Drezyniada '16 w Stroniu Śląskim
Linia kolejowa Kłodzko – Stronie Śl. wciąż ma prędkość zerową dla pociągów. Ale nie dla drezyn! Jak co roku, w sierpniu drezyny „na start” w Stroniu Śląskim. A drezyny są i „turystyczne” z napędem mechanicznym i „ręczne”. Turyści i „leniwi” zadawalają się drezynami „turystycznymi” (mnie wystarczyła drezyna „turystyczna). A „ręczne”, które, aby jechały, to trzeba „w te i we wte” machać dźwignią. I właśnie na tych „ręcznych” drezynach o najlepszy czas przejazdu walczą „zawodowcy” w dwuosobowych składach.
W tym roku zwycięzcami w poszczególnych kategoriach zostali (inf. GCI):
Kategoria „Open”
1. LISKIEWICZ KATARZYNA, LISKIEWICZ PIOTR CZAS: 1,17,75 MIN.
2. KRZYSZTOF BAJDA, TOMASZ CYREK 1,20,16. 3. URSZULA KUKLA, ADRIAN GANCARZ 1,20,75
Kategoria „Mężczyźni”
1. KORDYJACZNY KRZYSZTOF, ADRIAN GANCARZ 1,12,00. 2. TADEUSZ SKOWRON, GRZEGORZ WRÓBEL 1,15,62. 3. TOMASZ BAJDA, KRZYSZTOF BAJDA 1,16,66
Kategoria „Kobiety”
1. DOBNIAK MONIKA, LISKIEWICZ KATARZYNA 1,30,41. 2. POMIOTŁO SYLWIA, AGNIESZKA MOLEWICZ 1,32,13. 3. KRAWIEC BARBARA, LAKEMAN KATARZYNA 1,34,25
Kategoria „Rodzina”
1. PETER REZNICEK, ZDENEK PANSKY 1,27,50. 2. ALEK SANKOWSKI, DARIUSZ SANKOWSKI 1,28,53. 3. AKSIUCZYC PRZEMYSŁAW, AKSIUCZYC WERONIKA 1,30,91
Kategoria “VIP”
1. KRZYSZTOF KORDYJACZNY, ADRIAN GANCARZ 1,18,97.
2. TOMASZ WALENCIAK, JANUSZ MAJEWSKI 1,21,09.
3. FRANTISEK RYGAR, ZDENEK PANSKY 1,23,44
Najlepszy czas wszystkich przejazdów ustanowili Krzysztof Kordyjaczny i Adrian Gancarz 1,12,00. Niestety zeszłoroczny rekord nie został pobity 1,09,28.
A dla nas – licznych gości – muzyka, quizy, doskonałe jedzonko, m.in. krupnioki w kapuście kiszonej zawijane w folię, serwowane przez „Stawy w Goszowie”, a także doskonałe zakąski/przekąski czyli tatar z pstrąga, serwowane nieodpłatnie przez gospodarstwo agroturystyczne „Nad Stawami” z Kletna.... Pogoda dopisała!
A dla nas (czyli mnie i Kryni) „Drezyniada‘16 to święto kurek, podgrzybków i prawdziwków... Już tłumaczę – dlaczego to święto?

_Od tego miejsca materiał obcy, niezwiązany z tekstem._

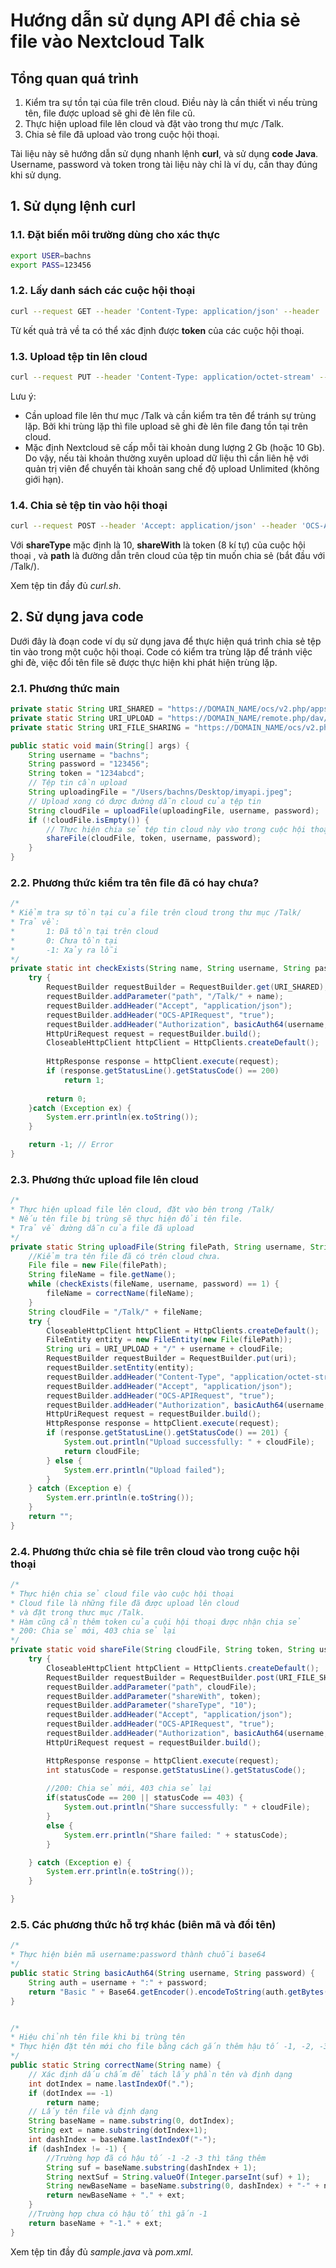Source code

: # Hướng dẫn sử dụng API để chia sẻ file vào Nextcloud Talk

## Tổng quan quá trình
1. Kiểm tra sự tồn tại của file trên cloud. Điều này là cần thiết vì nếu trùng tên, file được upload sẽ ghi đè lên file cũ.
2. Thực hiện upload file lên cloud và đặt vào trong thư mực /Talk.
3. Chia sẻ file đã upload vào trong cuộc hội thoại.

Tài liệu này sẽ hướng dẫn sử dụng nhanh lệnh **curl**, và sử dụng **code Java**. Username, password và token trong tài liệu này chỉ là ví dụ, cần thay đúng khi sử dụng.

## 1. Sử dụng lệnh curl
### 1.1. Đặt biến môi trường dùng cho xác thực
```bash
export USER=bachns
export PASS=123456
```

### 1.2. Lấy danh sách các cuộc hội thoại
```bash
curl --request GET --header 'Content-Type: application/json' --header 'Accept: application/json' --header 'OCS-APIRequest: true' --user $USER:$PASS https://DOMAIN_NAME/ocs/v2.php/apps/spreed/api/v4/room
```
Từ kết quả trả về ta có thể xác định được **token** của các cuộc hội thoại.

### 1.3. Upload tệp tin lên cloud 
```bash
curl --request PUT --header 'Content-Type: application/octet-stream' --header 'Accept: application/json' --header 'OCS-APIRequest: true' --user $USER:$PASS --upload-file /Users/bachns/lab/file1.pdf https://DOMAIN_NAME/remote.php/dav/files/bachns/Talk/file1.pdf

```

Lưu ý:
* Cần upload file lên thư mục /Talk và cần kiểm tra tên để tránh sự trùng lặp. Bởi khi trùng lặp thì file upload sẽ ghi đè lên file đang tồn tại trên cloud.
* Mặc định Nextcloud sẽ cấp mỗi tài khoản dung lượng 2 Gb (hoặc 10 Gb). Do vậy, nếu tài khoản thường xuyên upload dữ liệu thì cần liên hệ với quản trị viên để chuyển tài khoản sang chế độ upload Unlimited (không giới hạn).

### 1.4. Chia sẻ tệp tin vào hội thoại
```bash
curl --request POST --header 'Accept: application/json' --header 'OCS-APIRequest: true' --user $USER:$PASS https://DOMAIN_NAME/ocs/v2.php/apps/files_sharing/api/v1/shares?shareType=10&shareWith=1234abcd&path=/Talk/file1.pdf
```
Với **shareType** mặc định là 10, **shareWith** là token (8 kí tự) của cuộc hội thoại , và **path** là đường dẫn trên cloud của tệp tin muốn chia sẻ (bắt đầu với /Talk/). 

Xem tệp tin đầy đủ *curl.sh*.

## 2. Sử dụng java code

Dưới đây là đoạn code ví dụ sử dụng java để thực hiện quá trình chia sẻ tệp tin vào trong một cuộc hội thoại.
Code có kiểm tra trùng lặp để tránh việc ghi đè, việc đổi tên file sẽ được thực hiện khi phát hiện trùng lặp.

### 2.1. Phương thức main
```java
private static String URI_SHARED = "https://DOMAIN_NAME/ocs/v2.php/apps/files_sharing/api/v1/shares";
private static String URI_UPLOAD = "https://DOMAIN_NAME/remote.php/dav/files";
private static String URI_FILE_SHARING = "https://DOMAIN_NAME/ocs/v2.php/apps/files_sharing/api/v1/shares";

public static void main(String[] args) {
    String username = "bachns";
    String password = "123456";
    String token = "1234abcd";
    // Tệp tin cần upload
    String uploadingFile = "/Users/bachns/Desktop/imyapi.jpeg";
    // Upload xong có được đường dẫn cloud của tệp tin
    String cloudFile = uploadFile(uploadingFile, username, password);
    if (!cloudFile.isEmpty()) {
        // Thực hiện chia sẻ tệp tin cloud này vào trong cuộc hội thoại
        shareFile(cloudFile, token, username, password);
    }
}
```

### 2.2. Phương thức kiểm tra tên file đã có hay chưa?
```java
/*
* Kiểm tra sự tồn tại của file trên cloud trong thư mục /Talk/
* Trả về:
* 		1: Đã tồn tại trên cloud
*		0: Chưa tồn tại
*		-1: Xảy ra lỗi
*/
private static int checkExists(String name, String username, String password) {
    try {
        RequestBuilder requestBuilder = RequestBuilder.get(URI_SHARED);
        requestBuilder.addParameter("path", "/Talk/" + name);
        requestBuilder.addHeader("Accept", "application/json");
        requestBuilder.addHeader("OCS-APIRequest", "true");
        requestBuilder.addHeader("Authorization", basicAuth64(username, password));
        HttpUriRequest request = requestBuilder.build();
        CloseableHttpClient httpClient = HttpClients.createDefault();
        
        HttpResponse response = httpClient.execute(request);
        if (response.getStatusLine().getStatusCode() == 200)
            return 1;
            
        return 0;
    }catch (Exception ex) {
        System.err.println(ex.toString());
    }

    return -1; // Error
}
```

### 2.3. Phương thức upload file lên cloud
```java
/*
* Thực hiện upload file lên cloud, đặt vào bên trong /Talk/
* Nếu tên file bị trùng sẽ thực hiện đổi tên file.
* Trả về đường dẫn của file đã upload
*/
private static String uploadFile(String filePath, String username, String password) {
    //Kiểm tra tên file đã có trên cloud chưa.
    File file = new File(filePath);
    String fileName = file.getName();
    while (checkExists(fileName, username, password) == 1) {
        fileName = correctName(fileName);
    }
    String cloudFile = "/Talk/" + fileName;
    try {
        CloseableHttpClient httpClient = HttpClients.createDefault();
        FileEntity entity = new FileEntity(new File(filePath));
        String uri = URI_UPLOAD + "/" + username + cloudFile;
        RequestBuilder requestBuilder = RequestBuilder.put(uri);
        requestBuilder.setEntity(entity);
        requestBuilder.addHeader("Content-Type", "application/octet-stream");
        requestBuilder.addHeader("Accept", "application/json");
        requestBuilder.addHeader("OCS-APIRequest", "true");
        requestBuilder.addHeader("Authorization", basicAuth64(username, password));
        HttpUriRequest request = requestBuilder.build();
        HttpResponse response = httpClient.execute(request);
        if (response.getStatusLine().getStatusCode() == 201) {
            System.out.println("Upload successfully: " + cloudFile);
            return cloudFile;
        } else {
            System.err.println("Upload failed");
        }
    } catch (Exception e) {
        System.err.println(e.toString());
    }
    return "";
}
```

### 2.4. Phương thức chia sẻ file trên cloud vào trong cuộc hội thoại
```java
/*
* Thực hiện chia sẻ cloud file vào cuộc hội thoại
* Cloud file là những file đã được upload lên cloud
* và đặt trong thưc mục /Talk. 
* Hàm cũng cần thêm token của cuội hội thoại được nhận chia sẻ
* 200: Chia sẻ mới, 403 chia sẻ lại
*/
private static void shareFile(String cloudFile, String token, String username, String password) {
    try {
        CloseableHttpClient httpClient = HttpClients.createDefault();
        RequestBuilder requestBuilder = RequestBuilder.post(URI_FILE_SHARING);
        requestBuilder.addParameter("path", cloudFile);
        requestBuilder.addParameter("shareWith", token);
        requestBuilder.addParameter("shareType", "10");
        requestBuilder.addHeader("Accept", "application/json");
        requestBuilder.addHeader("OCS-APIRequest", "true");
        requestBuilder.addHeader("Authorization", basicAuth64(username, password));
        HttpUriRequest request = requestBuilder.build();

        HttpResponse response = httpClient.execute(request);
        int statusCode = response.getStatusLine().getStatusCode();
        
        //200: Chia sẻ mới, 403 chia sẻ lại
        if(statusCode == 200 || statusCode == 403) {
            System.out.println("Share successfully: " + cloudFile);
        }
        else {
            System.err.println("Share failed: " + statusCode);
        }

    } catch (Exception e) {
        System.err.println(e.toString());
    }

}
```

### 2.5. Các phương thức hỗ trợ khác (biên mã và đổi tên)
```java
/*
* Thực hiện biên mã username:password thành chuỗi base64
*/
public static String basicAuth64(String username, String password) {
    String auth = username + ":" + password;
    return "Basic " + Base64.getEncoder().encodeToString(auth.getBytes());
}


/*
* Hiệu chỉnh tên file khi bị trùng tên
* Thực hiện đặt tên mới cho file bằng cách gắn thêm hậu tố -1, -2, -3
*/
public static String correctName(String name) {
    // Xác định dấu chấm để tách lấy phần tên và định dạng
    int dotIndex = name.lastIndexOf(".");
    if (dotIndex == -1)
        return name;
    // Lấy tên file và định dạng
    String baseName = name.substring(0, dotIndex);
    String ext = name.substring(dotIndex+1);
    int dashIndex = baseName.lastIndexOf("-");
    if (dashIndex != -1) {
        //Trường hợp đã có hậu tố -1 -2 -3 thì tăng thêm
        String suf = baseName.substring(dashIndex + 1);
        String nextSuf = String.valueOf(Integer.parseInt(suf) + 1);
        String newBaseName = baseName.substring(0, dashIndex) + "-" + nextSuf;
        return newBaseName + "." + ext;
    }
    //Trường hợp chưa có hậu tố thì gắn -1
    return baseName + "-1." + ext;
}
```

Xem tệp tin đầy đủ *sample.java* và *pom.xml*.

Dzień wcześniej spotkaliśmy się z burmistrzem Stronia Śląskiego Zbigniewem Łopusiewiczem. Gadu, gadu, luźna rozmowa - i tak doszliśmy do grzybów... U nas w lesie grzybów ani na lekarstwo – mówimy. A u nas moc! Jak macie taką posuchę, to trochę wam sprezentuję. Bądźcie jutro na „Drezyniadzie” - będą na was czekały. I byliśmy na „Drezyniadzie” i były GRZYBY dla nas! I nie „trochę”, ale tak dużo, że „wyszła” doskonała zupa kurkowa na dwa dni, sos z prawdziwków, podgrzybków, a także - na wszelki wypadek (gdyby u nas grzyby w tym roku rzeczywiście „zastrajkowały”) ususzyliśmy wystarczająco dużo na uszka wigilijne. Pan Burmistrz udowodnił, że w gminie Stronie Śląskie nie tylko na narty w zimie, nie tylko nad zalew w lecie, nie tylko na rowery przez cały rok ale i WYPRAWY NA GRZYBY.